Этим же характером отличается и последняя глава «Критики отвлеченных начал» (см. там же, 342–353). Он тут употребляет такие термины, как «мистицизм», «свободная теософия», «свободная теургия», «искусство». Под «мистицизмом», и с этим мы уже встречались, он понимает, собственно говоря, только цельное знание. Он всячески старается отождествить мистическое знание и естественные науки. То, что он называет «свободной теософией», совершенно не имеет ничего общего с теософскими учениями, которые в Европе имели большое распространение в течение всего XIX в. Этот термин «теософия» понадобился ему только ради того, чтобы отгородиться от той традиционной теологии, которая всегда представлялась ему слишком рассудочной и слишком мертвенной, слишком несвободной. Его теософия есть просто учение о всеединстве, сформулированном у нас выше. Под «теургией» Вл. Соловьев вовсе не понимает когда-то популярного учения о разного рода магии и чудесах. Теургия для него — это свободное общечеловеческое творчество, в котором свои высшие идеалы человечество осуществляет в материальной действительности, в природе. Эту теургию Вл. Соловьев называет также просто «искусством», вполне отдавая себе отчет в том, что это вовсе не есть традиционное искусство с его чрезвычайно ограниченными целями и возможностями. Таким образом, едва ли что-нибудь можно будет возразить и против такой теософии, и против такой теургии, и против такого искусства, если учесть рациональное зерно соловьевской терминологии. Все это у Вл. Соловьева только мощный призыв реально бороться за общечеловеческие идеалы и за цельное и здоровое воплощение их в материальной и природной действительности.

Между прочим, одно критическое замечание мы бы сделали с точки зрения подлинных намерений самого же Вл. Соловьева. Дело в том, что в своем понимании последней конкретности как «сущего всеединства», т. е. всеединства, взятого в его неделимой субстанции, Вл. Соловьев опять-таки недостаточно четко проводит различие между монотеизмом и политеизмом.
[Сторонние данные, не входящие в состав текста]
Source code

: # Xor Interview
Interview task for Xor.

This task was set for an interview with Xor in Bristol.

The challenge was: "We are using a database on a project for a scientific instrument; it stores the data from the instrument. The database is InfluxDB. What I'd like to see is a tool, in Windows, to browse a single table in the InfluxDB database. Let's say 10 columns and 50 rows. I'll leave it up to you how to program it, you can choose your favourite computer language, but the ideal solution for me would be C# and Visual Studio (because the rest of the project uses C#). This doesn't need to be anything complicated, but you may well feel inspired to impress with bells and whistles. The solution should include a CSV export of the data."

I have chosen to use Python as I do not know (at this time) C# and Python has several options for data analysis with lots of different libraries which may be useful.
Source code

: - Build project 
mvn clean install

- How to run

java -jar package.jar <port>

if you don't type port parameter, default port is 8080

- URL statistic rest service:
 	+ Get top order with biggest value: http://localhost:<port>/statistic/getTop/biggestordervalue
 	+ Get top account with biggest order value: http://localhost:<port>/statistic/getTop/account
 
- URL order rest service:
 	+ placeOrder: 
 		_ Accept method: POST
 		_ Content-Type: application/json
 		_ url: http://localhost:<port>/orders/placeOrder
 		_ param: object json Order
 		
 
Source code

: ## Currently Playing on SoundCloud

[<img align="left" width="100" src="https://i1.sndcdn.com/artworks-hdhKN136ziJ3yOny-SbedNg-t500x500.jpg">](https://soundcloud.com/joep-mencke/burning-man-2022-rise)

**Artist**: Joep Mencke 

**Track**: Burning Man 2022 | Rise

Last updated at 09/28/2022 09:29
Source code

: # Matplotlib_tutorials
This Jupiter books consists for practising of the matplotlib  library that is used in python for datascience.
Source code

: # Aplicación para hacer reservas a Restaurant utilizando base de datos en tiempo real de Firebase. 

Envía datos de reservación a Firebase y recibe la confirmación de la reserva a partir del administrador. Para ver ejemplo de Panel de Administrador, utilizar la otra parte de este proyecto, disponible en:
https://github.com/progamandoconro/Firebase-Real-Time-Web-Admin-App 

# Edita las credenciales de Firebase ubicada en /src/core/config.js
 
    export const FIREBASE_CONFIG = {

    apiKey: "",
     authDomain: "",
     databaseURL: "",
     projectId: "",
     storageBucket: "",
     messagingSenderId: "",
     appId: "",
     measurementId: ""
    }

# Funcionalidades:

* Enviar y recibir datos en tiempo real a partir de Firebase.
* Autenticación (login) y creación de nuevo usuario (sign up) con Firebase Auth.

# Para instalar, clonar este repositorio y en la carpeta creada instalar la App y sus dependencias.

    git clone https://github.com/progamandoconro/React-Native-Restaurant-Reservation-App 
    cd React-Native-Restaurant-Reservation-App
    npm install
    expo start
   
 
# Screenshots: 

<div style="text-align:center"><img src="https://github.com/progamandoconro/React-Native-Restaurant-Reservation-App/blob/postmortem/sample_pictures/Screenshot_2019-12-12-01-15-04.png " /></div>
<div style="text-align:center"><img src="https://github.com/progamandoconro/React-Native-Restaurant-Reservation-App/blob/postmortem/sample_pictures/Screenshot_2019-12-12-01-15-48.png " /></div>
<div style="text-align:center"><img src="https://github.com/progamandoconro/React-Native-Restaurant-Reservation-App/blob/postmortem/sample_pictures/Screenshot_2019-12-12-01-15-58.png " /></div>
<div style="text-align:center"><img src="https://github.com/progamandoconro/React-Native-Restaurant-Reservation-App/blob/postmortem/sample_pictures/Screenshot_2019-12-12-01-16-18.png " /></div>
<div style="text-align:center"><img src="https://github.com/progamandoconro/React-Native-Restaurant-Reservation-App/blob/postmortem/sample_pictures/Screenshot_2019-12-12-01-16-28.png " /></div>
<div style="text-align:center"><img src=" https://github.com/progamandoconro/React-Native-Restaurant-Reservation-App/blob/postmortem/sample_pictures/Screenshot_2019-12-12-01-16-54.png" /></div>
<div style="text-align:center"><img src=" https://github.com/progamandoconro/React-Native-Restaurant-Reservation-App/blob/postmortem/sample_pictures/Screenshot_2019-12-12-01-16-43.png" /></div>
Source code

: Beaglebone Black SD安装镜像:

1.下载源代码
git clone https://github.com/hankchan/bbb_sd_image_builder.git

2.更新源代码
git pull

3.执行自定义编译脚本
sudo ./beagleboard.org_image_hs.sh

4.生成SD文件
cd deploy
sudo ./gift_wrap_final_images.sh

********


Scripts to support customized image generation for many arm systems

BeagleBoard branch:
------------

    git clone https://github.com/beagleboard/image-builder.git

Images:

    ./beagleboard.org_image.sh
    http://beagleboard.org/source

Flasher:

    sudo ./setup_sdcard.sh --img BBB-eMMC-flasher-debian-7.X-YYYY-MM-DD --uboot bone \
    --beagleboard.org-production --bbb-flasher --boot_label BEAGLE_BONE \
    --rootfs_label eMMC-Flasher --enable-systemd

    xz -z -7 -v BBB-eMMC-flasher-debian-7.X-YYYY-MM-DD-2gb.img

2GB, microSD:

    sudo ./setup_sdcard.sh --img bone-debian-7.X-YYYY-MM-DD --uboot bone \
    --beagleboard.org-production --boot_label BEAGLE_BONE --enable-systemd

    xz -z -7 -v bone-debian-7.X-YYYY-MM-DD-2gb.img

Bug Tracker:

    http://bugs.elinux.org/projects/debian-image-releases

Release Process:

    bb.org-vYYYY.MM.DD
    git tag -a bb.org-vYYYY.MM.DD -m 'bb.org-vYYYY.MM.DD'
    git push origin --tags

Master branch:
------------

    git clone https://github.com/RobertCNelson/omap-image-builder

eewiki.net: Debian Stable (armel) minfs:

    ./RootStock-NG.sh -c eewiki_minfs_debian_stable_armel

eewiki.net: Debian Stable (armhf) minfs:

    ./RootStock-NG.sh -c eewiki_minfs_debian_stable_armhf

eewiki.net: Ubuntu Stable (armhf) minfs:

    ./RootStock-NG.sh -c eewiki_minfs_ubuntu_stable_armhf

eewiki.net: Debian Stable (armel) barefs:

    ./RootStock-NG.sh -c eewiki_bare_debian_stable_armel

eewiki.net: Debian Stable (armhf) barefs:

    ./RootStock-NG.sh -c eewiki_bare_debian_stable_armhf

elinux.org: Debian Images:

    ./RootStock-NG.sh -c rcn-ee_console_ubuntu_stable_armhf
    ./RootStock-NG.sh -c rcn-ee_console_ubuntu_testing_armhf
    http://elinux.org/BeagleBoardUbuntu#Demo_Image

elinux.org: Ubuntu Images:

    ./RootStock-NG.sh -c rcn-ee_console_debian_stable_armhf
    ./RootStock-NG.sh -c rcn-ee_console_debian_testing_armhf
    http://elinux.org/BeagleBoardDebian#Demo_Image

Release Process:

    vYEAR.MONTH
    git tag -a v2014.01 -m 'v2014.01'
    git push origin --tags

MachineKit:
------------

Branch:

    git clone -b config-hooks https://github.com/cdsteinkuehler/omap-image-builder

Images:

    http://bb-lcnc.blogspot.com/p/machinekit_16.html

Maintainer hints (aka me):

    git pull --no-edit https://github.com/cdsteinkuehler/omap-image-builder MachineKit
Особенно ярко бросается в глаза пантеистический характер термина «история». Ведь если бог есть все и это все рассматривается как всякое становление, то, не употребляя никаких оговорок, и такого рода историю тоже необходимо будет представлять в виде не чего иного, как все того же божества, но только данного в своем становлении. Становление божества тоже будет божеством, только что рассмотренным в одном специальном отношении. Сам Вл. Соловьев, конечно, ни в каком смысле, как мы уже сказали, не был пантеистом, так как он был ревностным защитником христианства, которое является строжайшим монотеизмом. Но Вл. Соловьев в своей философии далеко не всегда употреблял слова и термины, которые выражали бы философскую сущность его идей вполне адекватно. Здесь в конце трактата «Критика отвлеченных начал» он в своих поисках неотвлеченного начала дает повод для возможного пантеистического истолкования его теории истории. Однако объективно настроенный исследователь Вл. Соловьева прекрасно видит, где у него монотеизм и где у него пантеизм, а также и то, какой смысл приобретают у него восторженно употребляемые им термины. Рассуждения об истории в конце «Критики отвлеченных начал» заканчиваются пантеистическим аккордом, пожалуй, скорее только в словесном смысле, но вовсе не являются совсем несвойственным ему пантеизмом.